Taylor Swift in ‘Anti-Hero’ (Taylor Swift/ YouTube)
Taylor Swift in ‘Anti-Hero’ (Taylor Swift/ YouTube)

Album of the Year

boygenius – The Record

Janelle Monáe – The Age of Pleasure

Jon Batiste – World Music Radio

Lana Del Rey – Did You Know That There’s a Tunnel Under Ocean Blvd

Miley Cyrus – Endless Summer Vacation

Olivia Rodrigo – GUTS

SZA – SOS

Taylor Swift – Midnights

Should win: SZA – SOS

Will win: Taylor Swift – Midnights

Taylor Swift in promo artwork for her album, ‘Midnights’ (Beth Garrabrant)
Taylor Swift in promo artwork for her album, ‘Midnights’ (Beth Garrabrant)

It’s hard to imagine there will be much bad feeling no matter who wins this category – that is unless Jon Batiste, the only male nominee out of eight contenders, takes it home. SZA, Del Rey, and Monáe’s works are arguably the most immersive – all three of their albums invite listeners to dive in and soak up their respective explorations of sexuality, heartache, euphoria, and vengeance.

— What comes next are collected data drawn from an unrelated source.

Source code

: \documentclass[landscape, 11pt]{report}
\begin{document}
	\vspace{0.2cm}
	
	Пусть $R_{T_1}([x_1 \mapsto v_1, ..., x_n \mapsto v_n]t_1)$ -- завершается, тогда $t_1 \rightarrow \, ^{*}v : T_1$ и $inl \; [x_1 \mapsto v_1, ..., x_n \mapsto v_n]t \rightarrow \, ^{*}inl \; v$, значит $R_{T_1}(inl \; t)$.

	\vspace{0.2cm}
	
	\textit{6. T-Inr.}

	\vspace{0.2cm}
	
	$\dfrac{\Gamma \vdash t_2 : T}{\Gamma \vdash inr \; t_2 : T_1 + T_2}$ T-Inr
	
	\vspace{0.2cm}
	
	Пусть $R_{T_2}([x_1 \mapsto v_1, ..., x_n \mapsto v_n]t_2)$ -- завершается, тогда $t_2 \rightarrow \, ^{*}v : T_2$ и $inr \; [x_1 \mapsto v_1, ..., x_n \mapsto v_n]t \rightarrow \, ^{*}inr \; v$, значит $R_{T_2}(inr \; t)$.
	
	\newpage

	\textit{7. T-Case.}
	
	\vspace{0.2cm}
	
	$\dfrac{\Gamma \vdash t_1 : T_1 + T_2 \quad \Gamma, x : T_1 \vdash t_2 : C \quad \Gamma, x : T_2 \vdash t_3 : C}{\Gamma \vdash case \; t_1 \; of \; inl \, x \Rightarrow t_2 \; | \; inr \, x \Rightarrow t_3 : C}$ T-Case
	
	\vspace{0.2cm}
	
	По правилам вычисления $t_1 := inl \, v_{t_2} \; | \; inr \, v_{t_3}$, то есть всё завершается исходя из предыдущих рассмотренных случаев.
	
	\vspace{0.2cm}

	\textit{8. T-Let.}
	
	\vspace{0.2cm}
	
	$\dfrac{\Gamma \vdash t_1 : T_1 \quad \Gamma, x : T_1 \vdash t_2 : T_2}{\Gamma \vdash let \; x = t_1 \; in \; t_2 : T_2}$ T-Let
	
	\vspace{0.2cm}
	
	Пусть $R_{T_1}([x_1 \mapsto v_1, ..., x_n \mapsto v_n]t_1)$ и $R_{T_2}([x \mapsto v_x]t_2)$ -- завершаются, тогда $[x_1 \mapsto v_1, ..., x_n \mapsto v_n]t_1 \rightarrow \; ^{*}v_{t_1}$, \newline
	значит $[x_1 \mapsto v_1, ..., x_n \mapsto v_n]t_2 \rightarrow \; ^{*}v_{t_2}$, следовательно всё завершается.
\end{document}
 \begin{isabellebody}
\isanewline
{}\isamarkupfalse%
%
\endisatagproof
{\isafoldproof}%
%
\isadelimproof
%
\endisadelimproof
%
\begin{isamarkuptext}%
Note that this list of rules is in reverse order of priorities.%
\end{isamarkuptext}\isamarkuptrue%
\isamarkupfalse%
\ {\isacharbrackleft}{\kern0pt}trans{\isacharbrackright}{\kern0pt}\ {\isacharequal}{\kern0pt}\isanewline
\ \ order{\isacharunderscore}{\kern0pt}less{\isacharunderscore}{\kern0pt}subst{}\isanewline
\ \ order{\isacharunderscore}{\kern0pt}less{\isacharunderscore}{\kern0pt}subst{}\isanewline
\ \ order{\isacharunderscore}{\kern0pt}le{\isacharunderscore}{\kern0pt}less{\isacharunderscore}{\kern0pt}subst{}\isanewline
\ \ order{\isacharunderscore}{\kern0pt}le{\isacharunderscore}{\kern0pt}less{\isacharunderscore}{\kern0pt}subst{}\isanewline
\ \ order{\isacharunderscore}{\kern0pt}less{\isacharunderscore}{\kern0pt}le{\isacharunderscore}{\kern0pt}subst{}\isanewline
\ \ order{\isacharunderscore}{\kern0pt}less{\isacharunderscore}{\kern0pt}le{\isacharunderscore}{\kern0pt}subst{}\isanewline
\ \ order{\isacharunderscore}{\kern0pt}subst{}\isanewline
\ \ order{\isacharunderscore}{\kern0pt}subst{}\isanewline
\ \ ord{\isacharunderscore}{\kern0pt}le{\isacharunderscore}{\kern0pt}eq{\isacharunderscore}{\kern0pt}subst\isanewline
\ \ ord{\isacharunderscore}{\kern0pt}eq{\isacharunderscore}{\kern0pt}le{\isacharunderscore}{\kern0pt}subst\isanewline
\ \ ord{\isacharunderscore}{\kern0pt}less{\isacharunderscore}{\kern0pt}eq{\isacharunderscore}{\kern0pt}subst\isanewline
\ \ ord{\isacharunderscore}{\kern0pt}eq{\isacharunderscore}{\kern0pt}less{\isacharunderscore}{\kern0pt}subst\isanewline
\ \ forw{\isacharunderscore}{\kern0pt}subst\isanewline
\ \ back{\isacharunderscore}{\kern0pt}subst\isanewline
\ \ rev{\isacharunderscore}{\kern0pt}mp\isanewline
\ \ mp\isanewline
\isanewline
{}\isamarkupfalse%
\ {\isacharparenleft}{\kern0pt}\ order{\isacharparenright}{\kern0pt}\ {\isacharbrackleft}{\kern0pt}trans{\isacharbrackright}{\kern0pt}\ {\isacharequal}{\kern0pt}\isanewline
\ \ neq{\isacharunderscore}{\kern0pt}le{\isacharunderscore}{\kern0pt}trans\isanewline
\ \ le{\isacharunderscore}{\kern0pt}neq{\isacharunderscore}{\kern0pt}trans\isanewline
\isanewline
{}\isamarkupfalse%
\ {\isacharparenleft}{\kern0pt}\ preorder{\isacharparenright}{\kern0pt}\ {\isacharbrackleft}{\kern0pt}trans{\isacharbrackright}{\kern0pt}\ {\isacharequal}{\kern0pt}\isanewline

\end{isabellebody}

Rodrigo, who already has three statuettes to her name, has a brilliant offering in the form of GUTS – her punchy second album – but it arguably lacks the finesse or artistry of her peers. boygenius might possibly be considered a touch too “alternative” for the famously populist Recording Academy, bringing us inevitably to Swift and her record-breaking 10th studio album Midnights. It’s a great LP, adored by critics and fans alike.

This is also, indisputably, Swift’s year – next week, her appearance at the Super Bowl to support boyfriend Travis Kelce will likely generate more interest than the game itself, while her commercial successes of the past 12 months should be more than enough to impress voters. Besides, awarding Swift that latest record-breaker – more Album of the Year wins than any other artist – would make for the kind of TV gold (read, ratings) the Grammys are desperate for.